[Data listing]
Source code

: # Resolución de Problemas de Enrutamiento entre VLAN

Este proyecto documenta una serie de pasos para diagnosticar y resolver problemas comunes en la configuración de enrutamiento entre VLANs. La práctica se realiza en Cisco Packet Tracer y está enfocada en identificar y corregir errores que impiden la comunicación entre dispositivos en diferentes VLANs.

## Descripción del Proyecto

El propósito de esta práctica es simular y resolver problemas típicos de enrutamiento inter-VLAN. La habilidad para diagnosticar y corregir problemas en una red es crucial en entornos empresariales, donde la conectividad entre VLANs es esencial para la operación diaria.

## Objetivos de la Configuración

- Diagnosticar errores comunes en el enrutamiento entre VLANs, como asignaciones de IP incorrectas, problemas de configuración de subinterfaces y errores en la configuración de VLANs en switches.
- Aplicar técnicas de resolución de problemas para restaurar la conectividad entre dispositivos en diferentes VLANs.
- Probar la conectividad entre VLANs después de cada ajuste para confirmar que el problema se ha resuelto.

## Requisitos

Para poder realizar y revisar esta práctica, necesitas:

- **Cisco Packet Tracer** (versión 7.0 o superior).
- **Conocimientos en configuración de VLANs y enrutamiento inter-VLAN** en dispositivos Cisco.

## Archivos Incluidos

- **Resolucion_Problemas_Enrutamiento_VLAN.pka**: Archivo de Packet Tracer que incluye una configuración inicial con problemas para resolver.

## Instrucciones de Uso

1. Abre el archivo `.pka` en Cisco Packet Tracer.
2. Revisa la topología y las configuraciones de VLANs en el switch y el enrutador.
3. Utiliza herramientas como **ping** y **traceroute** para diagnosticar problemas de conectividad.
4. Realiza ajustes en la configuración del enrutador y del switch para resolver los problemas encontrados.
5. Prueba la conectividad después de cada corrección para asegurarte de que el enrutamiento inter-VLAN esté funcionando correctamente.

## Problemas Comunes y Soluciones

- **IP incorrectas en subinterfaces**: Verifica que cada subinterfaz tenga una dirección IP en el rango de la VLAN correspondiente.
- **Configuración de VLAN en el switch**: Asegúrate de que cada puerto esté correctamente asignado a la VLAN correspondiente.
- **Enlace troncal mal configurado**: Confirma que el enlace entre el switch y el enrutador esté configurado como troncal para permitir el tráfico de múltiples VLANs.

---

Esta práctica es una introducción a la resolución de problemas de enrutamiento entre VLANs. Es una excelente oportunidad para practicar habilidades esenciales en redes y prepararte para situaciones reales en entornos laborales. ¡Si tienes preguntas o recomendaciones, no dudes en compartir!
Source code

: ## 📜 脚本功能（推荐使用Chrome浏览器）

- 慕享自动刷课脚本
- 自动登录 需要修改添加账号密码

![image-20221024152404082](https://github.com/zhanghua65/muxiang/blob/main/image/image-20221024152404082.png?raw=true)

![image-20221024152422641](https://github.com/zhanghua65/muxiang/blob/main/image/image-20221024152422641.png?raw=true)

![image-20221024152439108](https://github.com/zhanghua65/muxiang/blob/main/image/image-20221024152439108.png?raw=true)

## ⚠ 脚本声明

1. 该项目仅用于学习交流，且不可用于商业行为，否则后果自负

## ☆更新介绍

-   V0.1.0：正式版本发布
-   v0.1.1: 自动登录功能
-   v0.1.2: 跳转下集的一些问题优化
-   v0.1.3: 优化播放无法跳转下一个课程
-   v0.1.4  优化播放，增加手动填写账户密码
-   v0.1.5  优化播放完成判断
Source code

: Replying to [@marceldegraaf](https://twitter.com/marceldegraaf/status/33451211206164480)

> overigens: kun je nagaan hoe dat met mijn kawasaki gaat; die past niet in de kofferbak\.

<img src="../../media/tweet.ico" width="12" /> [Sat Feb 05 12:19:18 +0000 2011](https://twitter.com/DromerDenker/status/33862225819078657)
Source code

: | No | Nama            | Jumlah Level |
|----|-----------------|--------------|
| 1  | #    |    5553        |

[The task] Return, from the entries, each line that holds "image".

[Reply to the exercise]
![image-20221024152404082](https://github.com/zhanghua65/muxiang/blob/main/image/image-20221024152404082.png?raw=true)
![image-20221024152422641](https://github.com/zhanghua65/muxiang/blob/main/image/image-20221024152422641.png?raw=true)
![image-20221024152439108](https://github.com/zhanghua65/muxiang/blob/main/image/image-20221024152439108.png?raw=true)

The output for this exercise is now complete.